В мерцающей логике “Лета в Бадене” возникает один любопытный боковой сюжетец, несомненно приложенный Цыпкиным в качестве инструкции к той универсальной отмычке, которую мы только что вертели в руках.
Сюжетец такой. У нас в доме, вспоминает Цыпкин, бывал человек, преподаватель консерватории, третьесортный музыкант, но я, говорит Цыпкин, смотрел на него “почти как на бога” после того, как он однажды, “сев за наше обыденное, стоящее в столовой и слегка расстроенное пианино, начал играть вальс Шопена — седьмой вальс, тот, который я тщетно пытался разучить <...> какой-то сладкий комок подступил к моему горлу, и на глазах моих, наверное, даже навернулись слезы”. Этот небольшого роста человек, умерший, “наверное, от своего излишнего сластолюбия <...> часто менял жен, причем все они были русскими, а сам он, естественно, был евреем”; последней его женой была простая женщина, пухлая, “с круглым лицом, о которой у нас в доме говорили, что она похожа на кухарку или домработницу, — ее даже, кажется, не принимали у нас в доме”.
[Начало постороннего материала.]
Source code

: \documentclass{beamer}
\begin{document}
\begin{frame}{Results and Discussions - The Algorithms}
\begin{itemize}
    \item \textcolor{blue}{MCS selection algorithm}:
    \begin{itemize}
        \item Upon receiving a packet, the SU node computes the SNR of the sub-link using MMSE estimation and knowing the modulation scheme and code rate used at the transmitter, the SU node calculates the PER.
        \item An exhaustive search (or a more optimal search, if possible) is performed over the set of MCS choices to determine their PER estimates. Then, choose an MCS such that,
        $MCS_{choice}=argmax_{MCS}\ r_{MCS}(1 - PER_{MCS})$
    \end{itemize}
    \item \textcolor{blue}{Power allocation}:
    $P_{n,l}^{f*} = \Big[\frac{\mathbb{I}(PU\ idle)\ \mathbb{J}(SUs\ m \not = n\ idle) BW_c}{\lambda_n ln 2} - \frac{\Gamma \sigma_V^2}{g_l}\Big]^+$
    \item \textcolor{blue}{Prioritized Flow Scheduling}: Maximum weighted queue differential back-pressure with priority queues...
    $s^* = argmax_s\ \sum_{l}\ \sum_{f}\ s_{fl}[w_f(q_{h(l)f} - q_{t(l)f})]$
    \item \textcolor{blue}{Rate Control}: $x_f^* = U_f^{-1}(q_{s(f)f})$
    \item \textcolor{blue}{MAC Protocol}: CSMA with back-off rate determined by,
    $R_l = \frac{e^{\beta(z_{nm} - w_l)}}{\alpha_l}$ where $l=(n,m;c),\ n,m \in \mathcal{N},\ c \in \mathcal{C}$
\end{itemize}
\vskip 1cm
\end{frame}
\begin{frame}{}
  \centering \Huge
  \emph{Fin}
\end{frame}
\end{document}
Однако этот сюжетец появляется в романе не благодаря воспоминанию о прекрасной музыке или о “сластолюбии” (словечко-то откуда?), а благодаря фантазии, воображаемой картинке: Ставрогин, шагающий уверенной, твердой походкой, а рядом с ним мелко семенящий, забегающий сбоку, заглядывающий в глаза, угодливый, изворотливый Петр Степанович Верховенский, “странно напоминающий, — говорит Цыпкин, — одного моего знакомого, мы учились с ним в одном классе и даже почти дружили домами”. Знакомый этот — сын кухарки/домработницы и еврея-музыканта.